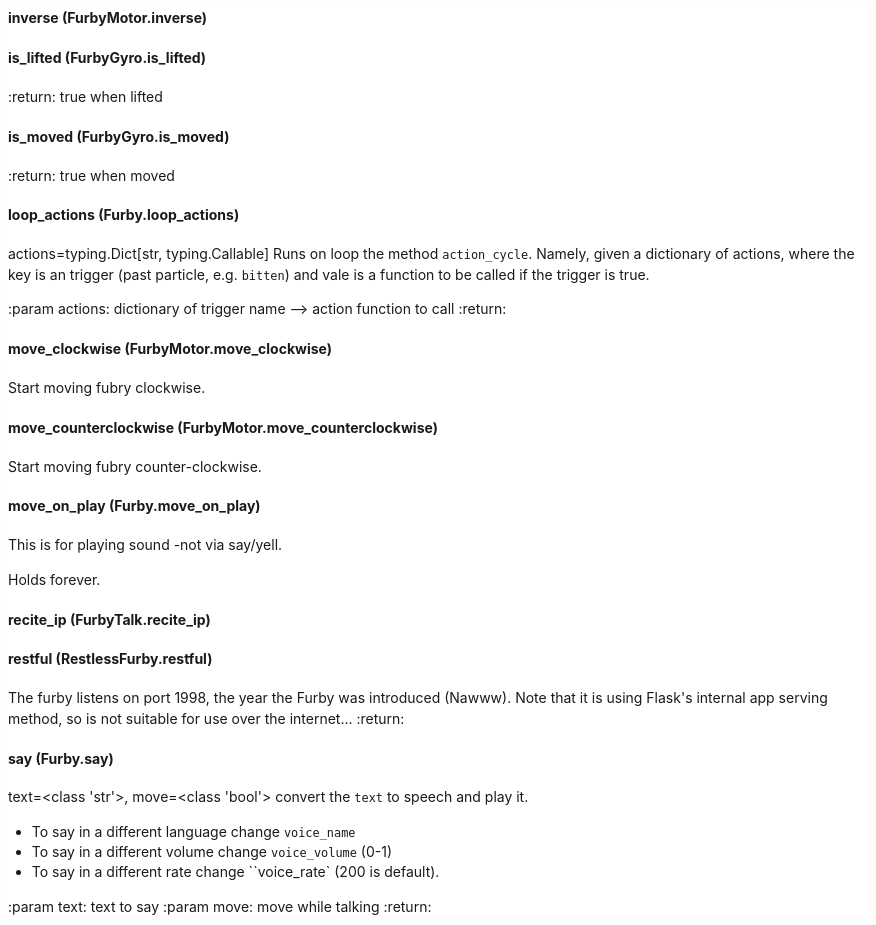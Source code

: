 #### inverse (FurbyMotor.inverse)


#### is_lifted (FurbyGyro.is_lifted)

:return: true when lifted

#### is_moved (FurbyGyro.is_moved)

:return: true when moved

#### loop_actions (Furby.loop_actions)
actions=typing.Dict[str, typing.Callable]
Runs on loop the method ``action_cycle``.
Namely, given a dictionary of actions, where the key is an trigger (past particle, e.g. ``bitten``)
and vale is a function to be called if the trigger is true.

:param actions: dictionary of trigger name --> action function to call
:return:

#### move_clockwise (FurbyMotor.move_clockwise)

Start moving fubry clockwise.

#### move_counterclockwise (FurbyMotor.move_counterclockwise)

Start moving fubry counter-clockwise.

#### move_on_play (Furby.move_on_play)

This is for playing sound -not via say/yell.

Holds forever.

#### recite_ip (FurbyTalk.recite_ip)


#### restful (RestlessFurby.restful)

The furby listens on port 1998, the year the Furby was introduced (Nawww).
Note that it is using Flask's internal app serving method, so is not suitable for use over the internet...
:return:

#### say (Furby.say)
text=<class 'str'>, move=<class 'bool'>
convert the ``text`` to speech and play it.

* To say in a different language change ``voice_name``
* To say in a different volume change ``voice_volume`` (0-1)
* To say in a different rate change ``voice_rate` (200 is default).

:param text: text to say
:param move: move while talking
:return:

──────

**WHAT TO PRODUCE**
A single figure, the number of lines above with the word "function", is the whole answer.

**EXERCISE RESPONSE**
2